O setor agroalimentar é, portanto, uma vítima fácil de condicionamento e penetração. De acordo com o relatório, a Máfia 3.0 registrou um aumento de 12,4% no faturamento anual, com receitas subindo para € 24,5 bilhões por ano.

“Ser capaz de exercer controle sobre um ou mais grandes compradores significa ser capaz de influenciar a produção e, consequentemente, o preço, assim como possuir cadeias de distribuição ou supermercados torna possível determinar o sucesso de um produto”, afirmaram Fara e Caselli.

Para limitar essas práticas abusivas no setor agroalimentar, o relatório recomendou a atualização da legislação sobre o setor.

No entanto, o escrutínio e as regulamentações sobre o setor aumentaram nos últimos anos. De acordo com estatísticas oficiais, a Itália tornou-se o principal país a reportar atividades suspeitas ao Sistema de Alerta Rápido para Alimentos e Rações. No ano passado, o país apresentou 551 relatórios, o equivalente a 14,4% do total enviado à Comissão Europeia.

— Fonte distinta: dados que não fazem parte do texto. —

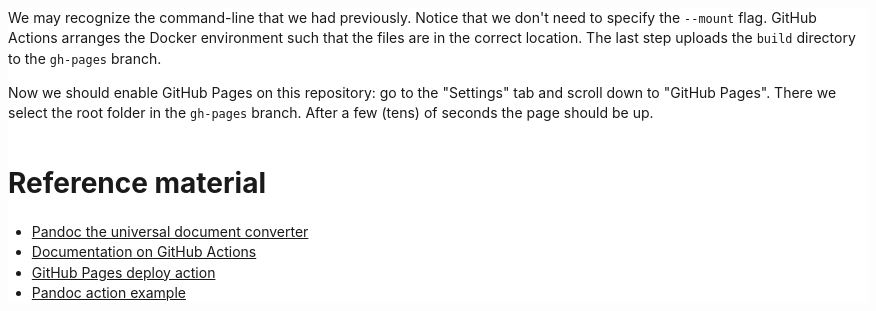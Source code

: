 We may recognize the command-line that we had previously. Notice that we don't need to specify the
`--mount` flag. GitHub Actions arranges the Docker environment such that the files are in the correct
location. The last step uploads the `build` directory to the `gh-pages` branch.

Now we should enable GitHub Pages on this repository: go to the "Settings" tab and scroll down to
"GitHub Pages". There we select the root folder in the `gh-pages` branch. After a few (tens) of
seconds the page should be up.

# Reference material

- [Pandoc the universal document converter](https://pandoc.org)
- [Documentation on GitHub Actions](https://docs.github.com/en/actions)
- [GitHub Pages deploy action](https://github.com/marketplace/actions/deploy-to-github-pages)
- [Pandoc action example](https://github.com/pandoc/pandoc-action-example)







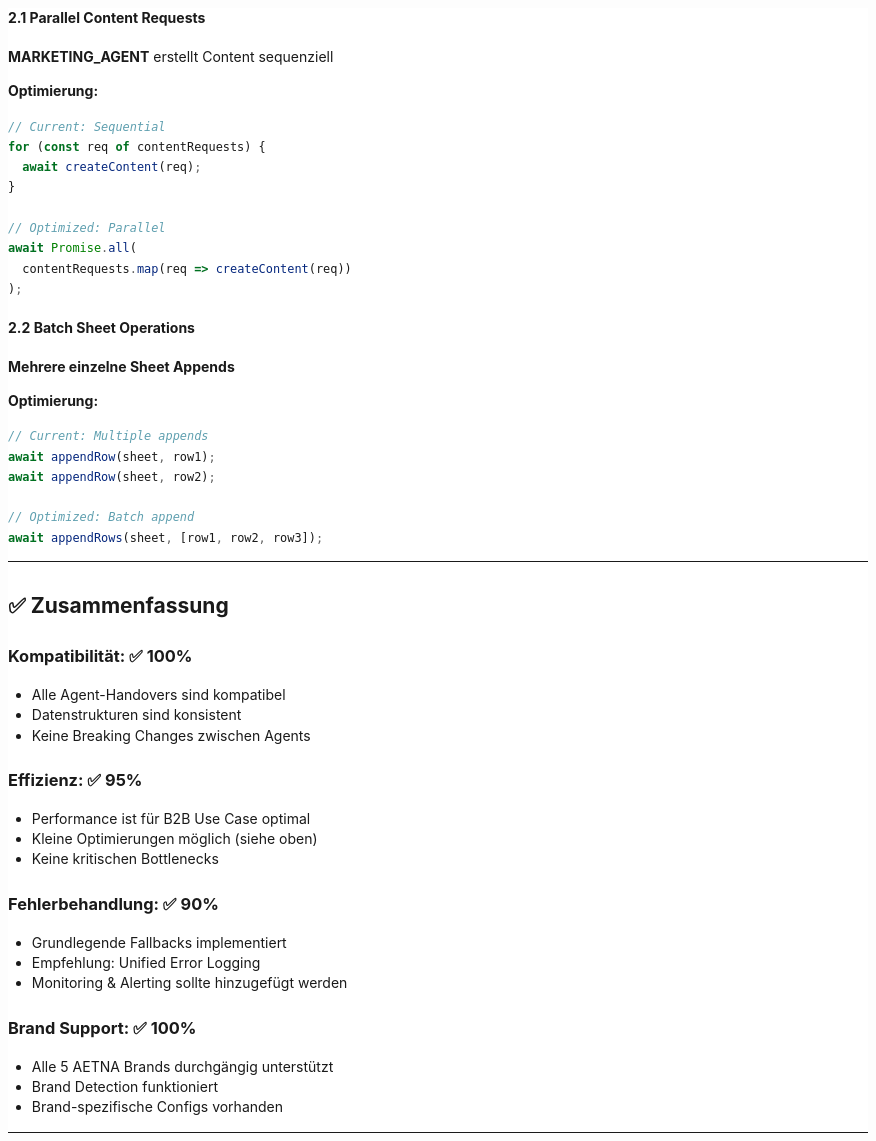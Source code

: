 #### 2.1 Parallel Content Requests
**MARKETING_AGENT** erstellt Content sequenziell

**Optimierung:**
```javascript
// Current: Sequential
for (const req of contentRequests) {
  await createContent(req);
}

// Optimized: Parallel
await Promise.all(
  contentRequests.map(req => createContent(req))
);
```

#### 2.2 Batch Sheet Operations
**Mehrere einzelne Sheet Appends**

**Optimierung:**
```javascript
// Current: Multiple appends
await appendRow(sheet, row1);
await appendRow(sheet, row2);

// Optimized: Batch append
await appendRows(sheet, [row1, row2, row3]);
```

---

## ✅ Zusammenfassung

### Kompatibilität: ✅ 100%
- Alle Agent-Handovers sind kompatibel
- Datenstrukturen sind konsistent
- Keine Breaking Changes zwischen Agents

### Effizienz: ✅ 95%
- Performance ist für B2B Use Case optimal
- Kleine Optimierungen möglich (siehe oben)
- Keine kritischen Bottlenecks

### Fehlerbehandlung: ✅ 90%
- Grundlegende Fallbacks implementiert
- Empfehlung: Unified Error Logging
- Monitoring & Alerting sollte hinzugefügt werden

### Brand Support: ✅ 100%
- Alle 5 AETNA Brands durchgängig unterstützt
- Brand Detection funktioniert
- Brand-spezifische Configs vorhanden

---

De modo geral, a crescente demanda por transparência e qualidade na cadeia de produção levou as partes interessadas do setor agroalimentar a considerar cada vez mais sistemas de certificação voluntária, além dos que já estão em vigor.

Entre eles está a tecnologia blockchain, que pode ser usada para monitorar todas as etapas da cadeia de abastecimento em tempo real.

O relatório da Agromafia também mostra que, à medida que a tecnologia evolui, surgem novos desafios. Por exemplo, um número crescente de consumidores tornou-se mais consciente dos benefícios para a saúde de certos produtos alimentícios, incluindo o azeite de oliva. Como resultado, seguiu-se uma proliferação de notícias falsas e desinformação com o objetivo de lucrar com essa tendência de alimentação saudável.

“O que acontece se uma parte fundamental do nosso estilo de vida for fortemente influenciada por informações falsas, circulando na web e nas redes sociais, impactando o que colocamos na mesa e, consequentemente, a forma como cuidamos da nossa saúde?”, questionaram Fara e Caselli.

As opiniões das pessoas podem ser afetadas a tal ponto que o Fórum Econômico Mundial incluiu as notícias falsas na lista de riscos globais.

A melhor maneira de se defender contra notícias falsas é sempre verificar a veracidade das informações usando vários sites de verificação de fatos, bem como o bom senso e o pensamento crítico, afirma o relatório.